Dear Friends in Jesus Christ…,
Today the scripture reading is all about the Sacrament of marriage. I believe the Sacrament of Marriage is a SIGN OF GOD’S LOVE. We heard today in the scripture that “They are no longer two but one flesh.” The Catholic Church has suffered heavy losses through the scandalous sexual sins of a few priests. These priests were ordained in the Sacrament of Holy Orders to be a sign of God’s love for His people. Instead, the sign the world reads through the sins of these priests is that the Church is no longer trustworthy. Catholic married couples are also a sacrament, through the Sacrament of Matrimony, an outward sign of God’s love for the world. God so loved the world that He created us male and female. He poured out His love in our hearts so that married couples would take the lead in showing broken, bruised humanity how much God loves them. Therefore, no Catholic married couple should ever criticize a priest for being a poor sign of God’s love. Instead, they should look in the mirror, for a married couple is called to be a great sign of God’s love. One marriage rich in God’s love can greatly build up the Church. Far too many Catholic marriages in the USA end in divorce. No wonder the Church is weakened! People simply read the signs and conclude that God is not with the Church because wives and husbands don’t love each other. Couples, your marriage is not just about the two of you. Your marriage “has been decided in heaven”. Renew your love for each other “not because of lust, but for a noble purpose” of building up the kingdom of God. Let us pray heavenly Father, may all married couples reading this renew their vows to you and to each other today.
In the second part of the Gospel Jesus says, “Amen, I say to you, whoever does not accept the kingdom of God like a child will not enter it.” Some years ago the Chicago Tribune carried an article entitled “Taking a Walk with My Grandson”, by Amelia Dahl. It was written in dialogue form and went something like this:
Ricky: Grandma, why do trees take their clothes off at the end of summer?
Grandma: Because they get worn out and must be exchanged for new ones.
Ricky: Where do their new clothes come from?
Grandma: From underneath the ground. Deep down, mother nature is busy preparing a new spring wardrobe for them.
Ricky: Grandma, did you ever notice that the sky looks like an upside-down lake?
Grandma: And those little white clouds look like sailboats, don’t they?
Ricky: I wonder where they’re sailing to.
Grandma: Maybe to a cloud meeting.
Ricky: What would they do there?
Grandma: Probably decide if the earth needs more rain.
Ricky: Gee, God thinks of everything, doesn’t he, Grandma?

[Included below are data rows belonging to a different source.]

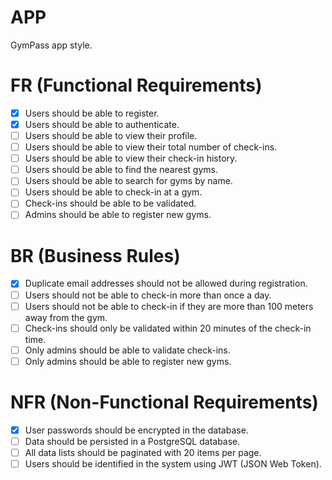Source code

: # APP

GymPass app style.

# FR (Functional Requirements)

- [x] Users should be able to register.
- [x] Users should be able to authenticate.
- [ ] Users should be able to view their profile.
- [ ] Users should be able to view their total number of check-ins.
- [ ] Users should be able to view their check-in history.
- [ ] Users should be able to find the nearest gyms.
- [ ] Users should be able to search for gyms by name.
- [ ] Users should be able to check-in at a gym.
- [ ] Check-ins should be able to be validated.
- [ ] Admins should be able to register new gyms.

# BR (Business Rules)

- [x] Duplicate email addresses should not be allowed during registration.
- [ ] Users should not be able to check-in more than once a day.
- [ ] Users should not be able to check-in if they are more than 100 meters away from the gym.
- [ ] Check-ins should only be validated within 20 minutes of the check-in time.
- [ ] Only admins should be able to validate check-ins.
- [ ] Only admins should be able to register new gyms.

# NFR (Non-Functional Requirements)

- [x] User passwords should be encrypted in the database.
- [ ] Data should be persisted in a PostgreSQL database.
- [ ] All data lists should be paginated with 20 items per page.
- [ ] Users should be identified in the system using JWT (JSON Web Token).
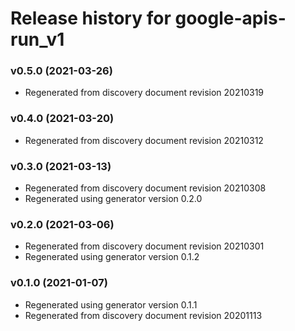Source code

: # Release history for google-apis-run_v1

### v0.5.0 (2021-03-26)

* Regenerated from discovery document revision 20210319

### v0.4.0 (2021-03-20)

* Regenerated from discovery document revision 20210312

### v0.3.0 (2021-03-13)

* Regenerated from discovery document revision 20210308
* Regenerated using generator version 0.2.0

### v0.2.0 (2021-03-06)

* Regenerated from discovery document revision 20210301
* Regenerated using generator version 0.1.2

### v0.1.0 (2021-01-07)

* Regenerated using generator version 0.1.1
* Regenerated from discovery document revision 20201113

That charming dialogue between Ricky and his grandma illustrates one of the points Jesus makes in today’s gospel: “Whoever does not receive the Kingdom of God like a child will never enter it.” Ricky’s grandma is a perfect model of an adult who has not lost her sense of childlike wonder. To wonder means to see things as children see them. It means to ask the same questions about them that children ask. To wonder means to see things as if we were looking at them for the first time. It means to see things with the freshness they had when they first tumbled bright and new and unspoiled from the creative hand of God. To wonder is to look at a field of wet grass after a rain and see the footprints of God. It is to look into the eyes of a child and see the fingerprints of God. That brings us to the practical message that is contained in today’s gospel. If we are finding it hard to pray or worship, maybe it’s because we have let our sense of childlike wonder go behind a cloud. Maybe it’s because we haven’t taken seriously Jesus’ words in today’s gospel: “Whoever does not receive the Kingdom of God like a child will never enter it.” Maybe it’s because we have lost our sense of childlike wonder at the world. Maybe it’s because it’s been too long since we’ve had a long walk and talk with one of our children and grandchildren. The modern novelist John Updike warns us what can happen when we lose tough with the younger members of God’s family. He says: “(If we adults) do not keep on speaking terms with children,” we cease being human beings “and become machines for eating and earning money.” “The tragedy of life,” said the great missionary Albert Schweitzer, “is what dies inside us while we live.” When our sense of wonder begins to die, then our sense of prayer and worship also begins to die. This is the important, practical word that Jesus speaks to each of us through today’s gospel.
Let’s close with a prayer. Please follow along with me in silence: God, help us keep our sense of wonder. Keep us from becoming blind to your fingerprints in the world around us, especially in the eyes and faces of children. Help us keep in touch with the little people around us so that we won’t forget what Jesus meant when he said, “Whoever does not receive the Kingdom of God like a child will never enter it.” Help us discover again how to wonder, so that through our wonder we may discover anew how to pray and worship. We make our prayer through Jesus the Lord, who lives and reigns with you and the Holy Spirit, one God for ever and ever.